Yes is in good company on the rock hall’s exclusion list. Other best-selling and influential groups and artists who have clearly earned a ticket to the hall — but have consistently been denied a boarding pass — include The Doobie Brothers, KISS, The Monkees, Linda Ronstadt, Emerson, Lake & Palmer, Jethro Tull and Stevie Ray Vaughan.


“I think it has a lot to do with [Wenner’s musical] tastes,” Squire theorizes. “But who knows?”


Not that Squire, 64, is losing any sleep over the snub. He’s quite content that Yes is still together and considered a relevant musical force after more than four decades. Frankly, it’s a run that far exceeded his expectations.

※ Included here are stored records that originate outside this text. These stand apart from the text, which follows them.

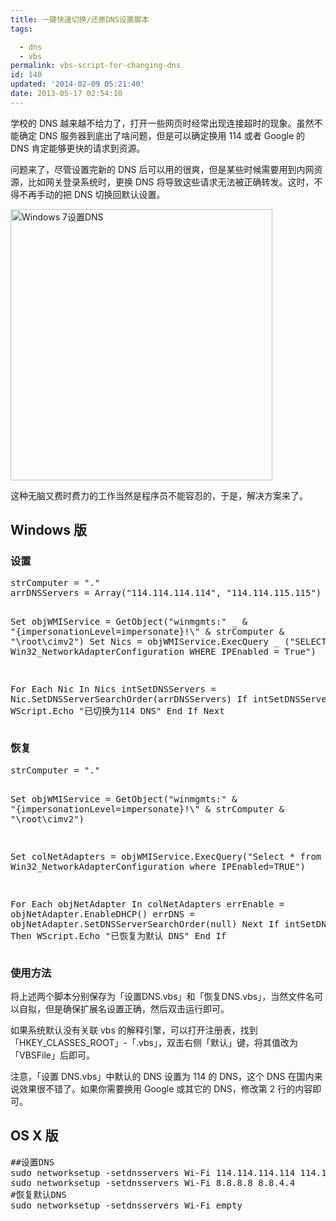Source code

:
 ```yaml
---
title: 一键快速切换/还原DNS设置脚本
tags: 

  - dns
  - vbs
permalink: vbs-script-for-changing-dns
id: 140
updated: '2014-02-09 05:21:40'
date: 2013-05-17 02:54:10
---
```


学校的 DNS 越来越不给力了，打开一些网页时经常出现连接超时的现象。虽然不能确定 DNS 服务器到底出了啥问题，但是可以确定换用 114 或者 Google 的 DNS 肯定能够更快的请求到资源。

问题来了，尽管设置完新的 DNS 后可以用的很爽，但是某些时候需要用到内网资源，比如网关登录系统时，更换 DNS 将导致这些请求无法被正确转发。这时，不得不再手动的把 DNS 切换回默认设置。

<img class="aligncenter size-full wp-image-207067" title="这样来来回回的设置 DNS 真的很烦人" alt="Windows 7设置DNS" src="http://undefinedblog.com/wp-content/uploads/2013/05/Windows-DNS.png" width="419" height="434" />

这种无脑又费时费力的工作当然是程序员不能容忍的，于是，解决方案来了。
<h2>Windows 版</h2>
<h3>设置</h3>
<pre class="lang:vb decode:true">strComputer = "."
arrDNSServers = Array("114.114.114.114", "114.114.115.115")

Set objWMIService = GetObject("winmgmts:" _
  &amp; "{impersonationLevel=impersonate}!\\" &amp; strComputer &amp; "\root\cimv2")
Set Nics = objWMIService.ExecQuery _
  ("SELECT * FROM Win32_NetworkAdapterConfiguration WHERE IPEnabled = True")

For Each Nic In Nics
  intSetDNSServers = Nic.SetDNSServerSearchOrder(arrDNSServers)
  If intSetDNSServers = 0 Then
    WScript.Echo "已切换为114 DNS"
  End If
Next</pre>
<h3>恢复</h3>
<pre class="lang:vb decode:true">strComputer = "."

Set objWMIService = GetObject("winmgmts:" &amp; "{impersonationLevel=impersonate}!\\" &amp; strComputer &amp; "\root\cimv2")

Set colNetAdapters = objWMIService.ExecQuery("Select * from Win32_NetworkAdapterConfiguration where IPEnabled=TRUE")

For Each objNetAdapter In colNetAdapters
errEnable = objNetAdapter.EnableDHCP()
errDNS = objNetAdapter.SetDNSServerSearchOrder(null)
Next
If intSetDNSServers = 0 Then
WScript.Echo "已恢复为默认 DNS"
  End If</pre>
<h3>使用方法</h3>
将上述两个脚本分别保存为「设置DNS.vbs」和「恢复DNS.vbs」，当然文件名可以自拟，但是确保扩展名设置正确，然后双击运行即可。

如果系统默认没有关联 vbs 的解释引擎，可以打开注册表，找到「HKEY_CLASSES_ROOT」-「.vbs」，双击右侧「默认」键，将其值改为「VBSFile」后即可。

注意，「设置 DNS.vbs」中默认的 DNS 设置为 114 的 DNS，这个 DNS 在国内来说效果很不错了。如果你需要换用 Google 或其它的 DNS，修改第 2 行的内容即可。
<h2>OS X 版</h2>
<pre class="lang:sh decode:true">##设置DNS
sudo networksetup -setdnsservers Wi-Fi 114.114.114.114 114.114.115.115"
sudo networksetup -setdnsservers Wi-Fi 8.8.8.8 8.8.4.4
#恢复默认DNS
sudo networksetup -setdnsservers Wi-Fi empty</pre>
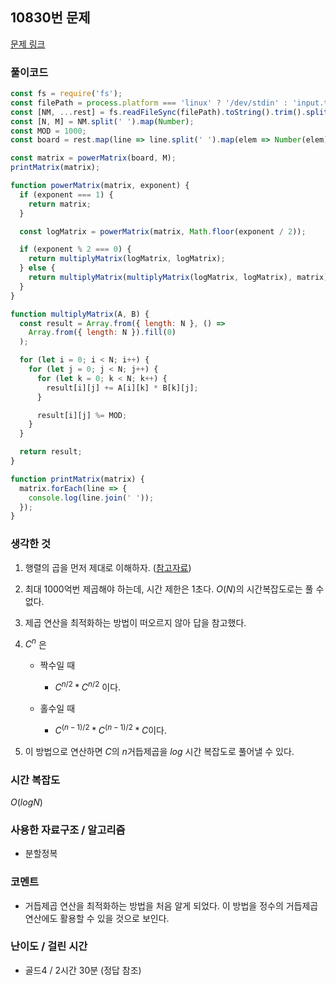 ## 10830번 문제

[문제 링크](https://www.acmicpc.net/problem/10830)

### 풀이코드

```js
const fs = require('fs');
const filePath = process.platform === 'linux' ? '/dev/stdin' : 'input.txt';
const [NM, ...rest] = fs.readFileSync(filePath).toString().trim().split('\n');
const [N, M] = NM.split(' ').map(Number);
const MOD = 1000;
const board = rest.map(line => line.split(' ').map(elem => Number(elem) % MOD));

const matrix = powerMatrix(board, M);
printMatrix(matrix);

function powerMatrix(matrix, exponent) {
  if (exponent === 1) {
    return matrix;
  }

  const logMatrix = powerMatrix(matrix, Math.floor(exponent / 2));

  if (exponent % 2 === 0) {
    return multiplyMatrix(logMatrix, logMatrix);
  } else {
    return multiplyMatrix(multiplyMatrix(logMatrix, logMatrix), matrix);
  }
}

function multiplyMatrix(A, B) {
  const result = Array.from({ length: N }, () =>
    Array.from({ length: N }).fill(0)
  );

  for (let i = 0; i < N; i++) {
    for (let j = 0; j < N; j++) {
      for (let k = 0; k < N; k++) {
        result[i][j] += A[i][k] * B[k][j];
      }

      result[i][j] %= MOD;
    }
  }

  return result;
}

function printMatrix(matrix) {
  matrix.forEach(line => {
    console.log(line.join(' '));
  });
}
```

### 생각한 것

1. 행렬의 곱을 먼저 제대로 이해하자. ([참고자료](https://mathbang.net/562#gsc.tab=0))
2. 최대 1000억번 제곱해야 하는데, 시간 제한은 1초다. $O(N)$의 시간복잡도로는 풀 수 없다.
3. 제곱 연산을 최적화하는 방법이 떠오르지 않아 답을 참고했다.
4. $C^n$ 은

   - 짝수일 때

     - $C^{n / 2} * C^{n / 2}$ 이다.

   - 홀수일 때
     - $C^{(n - 1) / 2} * C^{(n - 1) / 2} * C$이다.

5. 이 방법으로 연산하면 $C$의 $n$거듭제곱을 $log$ 시간 복잡도로 풀어낼 수 있다.

### 시간 복잡도

$O(logN)$

### 사용한 자료구조 / 알고리즘

- 분할정복

### 코멘트

- 거듭제곱 연산을 최적화하는 방법을 처음 알게 되었다. 이 방법을 정수의 거듭제곱 연산에도 활용할 수 있을 것으로 보인다.

### 난이도 / 걸린 시간

- 골드4 / 2시간 30분 (정답 참조)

“I had no idea back in ’68 that Yes would still be a viable unit 44 years later,” he says during a recent phone call ahead of the band’s Friday night (July 13) gig at the Tropicana, where it will share the bill with fellow ’60s British band Procol Harum. 


“If we had a career as long as The Beatles, which was visibly from ’63 to ’69, I thought that would be a really long career at that time,” he adds. ”So the fact that Yes is still going now is incredible, really.”


Squire and Anderson, who has come and gone several times as lead singer, formed Yes out of a combination of frustration and necessity. 


A former choir boy who dropped out of high school to pursue a music career, Squire, who considers everyone from Simon & Garfunkel to The Beatles to The 5th Dimension as his earliest influences, played with several bands and began developing a style of bass playing that didn’t conform to what most musicians and bands considered typical for the instrument.


He couldn’t get session work because most musicians hated the way he played. So he and Anderson assembled Yes so they could develop the individual styles of the members of the group.